[[ SUPPLIED MATERIAL, beginning ]]

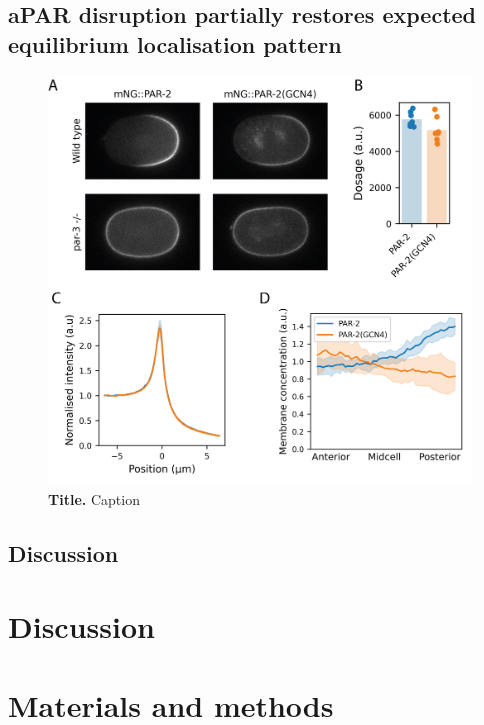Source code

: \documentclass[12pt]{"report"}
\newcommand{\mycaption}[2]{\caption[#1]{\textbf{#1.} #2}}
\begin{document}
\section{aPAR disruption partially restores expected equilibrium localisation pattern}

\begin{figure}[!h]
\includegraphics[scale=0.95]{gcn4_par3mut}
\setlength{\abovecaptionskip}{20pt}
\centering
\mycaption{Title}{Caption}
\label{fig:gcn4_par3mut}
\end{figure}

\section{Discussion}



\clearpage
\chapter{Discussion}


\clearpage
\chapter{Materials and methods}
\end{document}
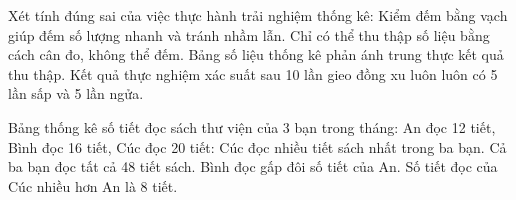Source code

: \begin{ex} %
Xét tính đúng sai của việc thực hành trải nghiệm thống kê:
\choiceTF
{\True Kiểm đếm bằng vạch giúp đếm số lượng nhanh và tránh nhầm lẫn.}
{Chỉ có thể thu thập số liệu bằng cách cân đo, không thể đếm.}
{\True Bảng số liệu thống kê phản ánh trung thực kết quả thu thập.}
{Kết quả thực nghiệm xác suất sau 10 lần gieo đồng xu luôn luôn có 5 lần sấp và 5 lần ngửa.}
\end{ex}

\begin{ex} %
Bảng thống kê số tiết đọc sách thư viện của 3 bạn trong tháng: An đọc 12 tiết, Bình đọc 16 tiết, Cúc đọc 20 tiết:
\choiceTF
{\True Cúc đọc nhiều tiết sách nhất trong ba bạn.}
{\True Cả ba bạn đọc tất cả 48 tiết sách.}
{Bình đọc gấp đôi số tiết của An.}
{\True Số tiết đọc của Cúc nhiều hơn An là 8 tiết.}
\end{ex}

[[ SUPPLIED MATERIAL, end ]]

● **PROBLEM TO SOLVE**
Only the lines above from the line containing "Xét tính đúng" through the line containing "Bảng số liệu" should be retyped, exactly and with both ends included.

● **ANSWER SECTION**
Xét tính đúng sai của việc thực hành trải nghiệm thống kê:
\choiceTF
{\True Kiểm đếm bằng vạch giúp đếm số lượng nhanh và tránh nhầm lẫn.}
{Chỉ có thể thu thập số liệu bằng cách cân đo, không thể đếm.}
{\True Bảng số liệu thống kê phản ánh trung thực kết quả thu thập.}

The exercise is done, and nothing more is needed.